**Your goal**
When a line of the entries contains "https", please list that line.

[Stored data]
________

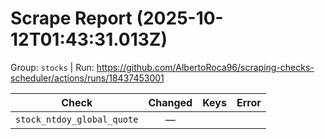 # Scrape Report (2025-10-12T01:43:31.013Z)

Group: `stocks`  |  Run: https://github.com/AlbertoRoca96/scraping-checks-scheduler/actions/runs/18437453001

| Check | Changed | Keys | Error |
|---|:---:|:--|:--|
| `stock_ntdoy_global_quote` | — |  |  |
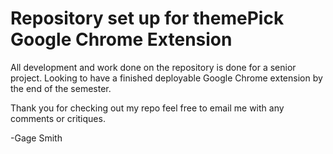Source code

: # Repository set up for themePick Google Chrome Extension
All development and work done on the repository is done for 
a senior project. Looking to have a finished deployable Google
Chrome extension by the end of the semester.

Thank you for checking out my repo feel free to email me with
any comments or critiques.

-Gage Smith
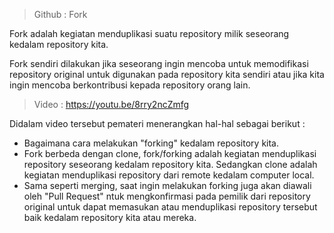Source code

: > Github : Fork

Fork adalah kegiatan menduplikasi suatu repository milik seseorang kedalam repository kita.

Fork sendiri dilakukan jika seseorang ingin mencoba untuk memodifikasi repository original untuk digunakan pada repository kita sendiri atau jika kita ingin mencoba berkontribusi kepada repository orang lain.

> Video : https://youtu.be/8rry2ncZmfg

Didalam video tersebut pemateri menerangkan hal-hal sebagai berikut :

* Bagaimana cara melakukan "forking" kedalam repository kita.
* Fork berbeda dengan clone, fork/forking adalah kegiatan menduplikasi repository seseorang kedalam repository kita. Sedangkan clone adalah kegiatan menduplikasi repository dari remote kedalam computer local.
* Sama seperti merging, saat ingin melakukan forking juga akan diawali oleh "Pull Request" ntuk mengkonfirmasi pada pemilik dari repository original untuk dapat memasukan atau menduplikasi repository tersebut baik kedalam repository kita atau mereka.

________

**Answer below**
Group: `stocks`  |  Run: https://github.com/AlbertoRoca96/scraping-checks-scheduler/actions/runs/18437453001
> Video : https://youtu.be/8rry2ncZmfg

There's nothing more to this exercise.